Sacó los pies del agua, saltó varias veces porque así se secaría más rápido. Recordó que no debía ponerse los zapatos con los pies mojados. No sabía muy bien porqué pero si lo hacía su mamá enloquecería y gritaría muy fuerte por mucho tiempo. Lentamente recorrió el ascendente camino empedrado que la llevaba a “la casa del lago”, como llamaban sus padres a su sitio favorito en el mundo. Para ella ésa era su verdadera casa. La de la ciudad era un sitio aburrido en el que debía estar encerrada.

Sin hacer ruido, para no provocar a su hermano mayor entró en la casa. En la sala su mamá y el tío Pipe, el mejor amigo de su papá, se daban un beso como los de Ceci y su novio. Confundida emprendió el camino de regreso al lago. Pobre papá.
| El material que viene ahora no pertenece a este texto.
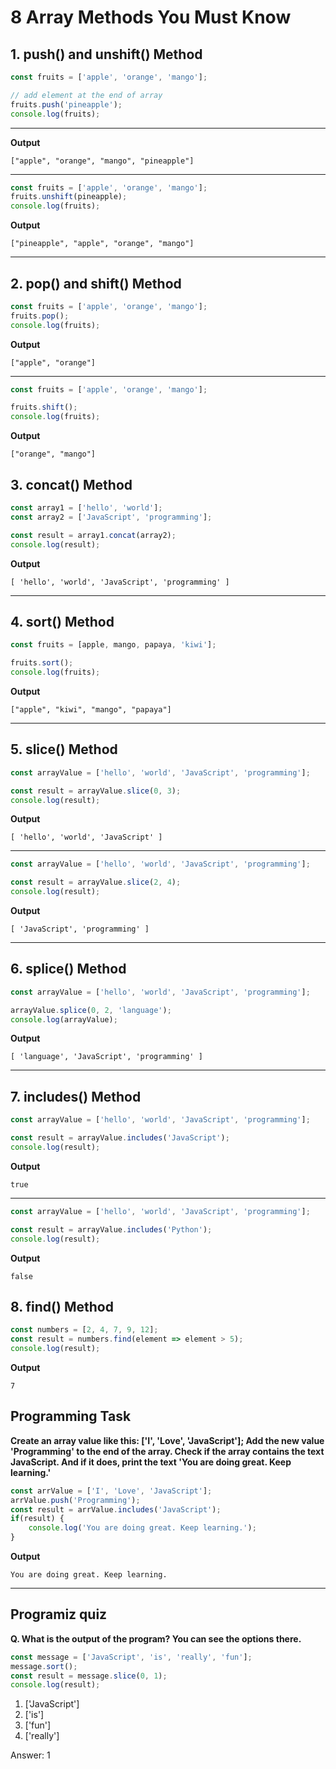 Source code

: # 8 Array Methods You Must Know 
## 1. push() and unshift() Method
```js
const fruits = ['apple', 'orange', 'mango'];

// add element at the end of array
fruits.push('pineapple');
console.log(fruits);
```
***
**Output**
```
["apple", "orange", "mango", "pineapple"]
```
***
```js
const fruits = ['apple', 'orange', 'mango'];
fruits.unshift(pineapple);
console.log(fruits);
```
**Output**
```
["pineapple", "apple", "orange", "mango"]
```
***
## 2. pop() and shift() Method
```js
const fruits = ['apple', 'orange', 'mango'];
fruits.pop();
console.log(fruits);
```
**Output**
```
["apple", "orange"]
```
***
```js
const fruits = ['apple', 'orange', 'mango'];

fruits.shift();
console.log(fruits);
```
**Output**
```
["orange", "mango"]
```
## 3. concat() Method
```js
const array1 = ['hello', 'world'];
const array2 = ['JavaScript', 'programming'];

const result = array1.concat(array2);
console.log(result);
```
**Output**
```
[ 'hello', 'world', 'JavaScript', 'programming' ]
```
***
## 4. sort() Method
```js
const fruits = [apple, mango, papaya, 'kiwi'];

fruits.sort();
console.log(fruits);
```
**Output**
```
["apple", "kiwi", "mango", "papaya"]
```
***
## 5. slice() Method
```js
const arrayValue = ['hello', 'world', 'JavaScript', 'programming'];

const result = arrayValue.slice(0, 3);
console.log(result);
```
**Output**
```
[ 'hello', 'world', 'JavaScript' ]
```
***
```js
const arrayValue = ['hello', 'world', 'JavaScript', 'programming'];

const result = arrayValue.slice(2, 4);
console.log(result);
```
**Output**
```
[ 'JavaScript', 'programming' ]
```
***
## 6. splice() Method
```js
const arrayValue = ['hello', 'world', 'JavaScript', 'programming'];

arrayValue.splice(0, 2, 'language');
console.log(arrayValue);
```
**Output**
```
[ 'language', 'JavaScript', 'programming' ]
```
***
## 7. includes() Method
```js
const arrayValue = ['hello', 'world', 'JavaScript', 'programming'];

const result = arrayValue.includes('JavaScript');
console.log(result);
```
**Output**
```
true
```
***
```js
const arrayValue = ['hello', 'world', 'JavaScript', 'programming'];

const result = arrayValue.includes('Python');
console.log(result);
```
**Output**
```
false
```
## 8. find() Method
```js
const numbers = [2, 4, 7, 9, 12];
const result = numbers.find(element => element > 5);
console.log(result);
```
**Output**
```
7
```
## Programming Task
**Create an array value like this:
['I', 'Love', 'JavaScript'];
Add the new value 'Programming' to the end of the array.
Check if the array contains the text JavaScript. And if it does, print the text 'You are doing great. Keep learning.'**
```js
const arrValue = ['I', 'Love', 'JavaScript'];
arrValue.push('Programming');
const result = arrValue.includes('JavaScript');
if(result) {
    console.log('You are doing great. Keep learning.');
}
```
**Output**
```
You are doing great. Keep learning.
```
***
## Programiz quiz
**Q. What is the output of the program? You can see the options there.**
```js
const message = ['JavaScript', 'is', 'really', 'fun'];
message.sort();
const result = message.slice(0, 1);
console.log(result);
```
1. ['JavaScript']
2. ['is']
3. ['fun']
4. ['really']

Answer: 1









   
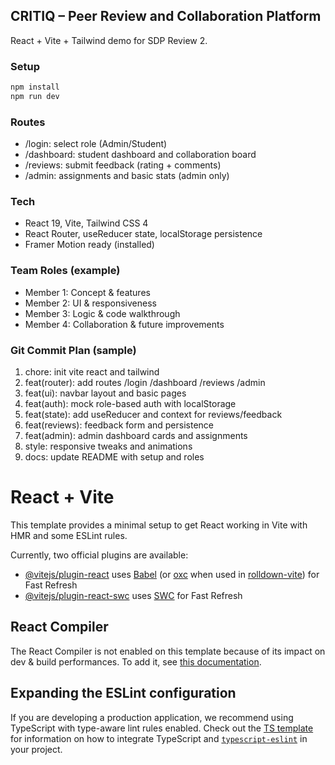 ## CRITIQ – Peer Review and Collaboration Platform

React + Vite + Tailwind demo for SDP Review 2.

### Setup

```bash
npm install
npm run dev
```

### Routes

- /login: select role (Admin/Student)
- /dashboard: student dashboard and collaboration board
- /reviews: submit feedback (rating + comments)
- /admin: assignments and basic stats (admin only)

### Tech

- React 19, Vite, Tailwind CSS 4
- React Router, useReducer state, localStorage persistence
- Framer Motion ready (installed)

### Team Roles (example)

- Member 1: Concept & features
- Member 2: UI & responsiveness
- Member 3: Logic & code walkthrough
- Member 4: Collaboration & future improvements

### Git Commit Plan (sample)

1. chore: init vite react and tailwind
2. feat(router): add routes /login /dashboard /reviews /admin
3. feat(ui): navbar layout and basic pages
4. feat(auth): mock role-based auth with localStorage
5. feat(state): add useReducer and context for reviews/feedback
6. feat(reviews): feedback form and persistence
7. feat(admin): admin dashboard cards and assignments
8. style: responsive tweaks and animations
9. docs: update README with setup and roles

# React + Vite

This template provides a minimal setup to get React working in Vite with HMR and some ESLint rules.

Currently, two official plugins are available:

- [@vitejs/plugin-react](https://github.com/vitejs/vite-plugin-react/blob/main/packages/plugin-react) uses [Babel](https://babeljs.io/) (or [oxc](https://oxc.rs) when used in [rolldown-vite](https://vite.dev/guide/rolldown)) for Fast Refresh
- [@vitejs/plugin-react-swc](https://github.com/vitejs/vite-plugin-react/blob/main/packages/plugin-react-swc) uses [SWC](https://swc.rs/) for Fast Refresh

## React Compiler

The React Compiler is not enabled on this template because of its impact on dev & build performances. To add it, see [this documentation](https://react.dev/learn/react-compiler/installation).

## Expanding the ESLint configuration

If you are developing a production application, we recommend using TypeScript with type-aware lint rules enabled. Check out the [TS template](https://github.com/vitejs/vite/tree/main/packages/create-vite/template-react-ts) for information on how to integrate TypeScript and [`typescript-eslint`](https://typescript-eslint.io) in your project.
Mientras suena: Just Breathe. Pearl Jam.

Joyas

junio 17, 2010

Tres pasos. Dos pasos. Un paso. Se detuvo jadeando. Ignoró el latido de su corazón y el chillido de sus pulmones, inclinó la cabeza aguzando el oído. “Cuadra, cuadra y media tal vez” pensó. “Pendejo” se dijo a sí mismo. Una catarata de imágenes inundó su cabeza. Un domingo gris como todos sus domingos, una corta caminata hasta la panadería, una bolsa de leche fiada, un pan robado en un descuido, una corta caminata de regreso. ¿Un golpe de suerte? “Ladrón que roba a ladrón” pensó encogiendo los hombros mientras guardaba el producido de la semana de ‘Las Joyas’, como llamaban en el barrio a la pareja de hermanos que cuchillo en mano aligeraba a los transeúntes del terrible peso del dinero. “Que jinchera tan brava” pensó sintiendo el sabor metálico de la emoción. ‘Las Joyas’ dormían sobre una sucia mesa en la tienda de siempre. Pendejo si no aprovechaba semejante papayazo fue su reflexión. Había entrado a pedir fiada una cerveza y un cigarrillo; nadie por aquí nadie por allá y en su bolsillo una semana de trabajo. Sonriente traspasaba la puerta cuando un “agarre a ese perro” le dio el impulso a sus piernas que veloces lo llevaron frente a esa vieja puerta de madera maciza que entreabierta lo invitaba a esconderse. “Buena tigre, siga elevándose” se dijo mientras daba el paso que lo separaba de una cuchillada segura. Cerró la puerta maldiciendo el chillido de protesta de la vieja puerta a la que sin duda no le gustaba el cambio de posición. Arrugó la nariz y soportó las ganas de vomitar que le provocaron el olor a podredumbre de la vieja casa y el miedo a morir acuchillado.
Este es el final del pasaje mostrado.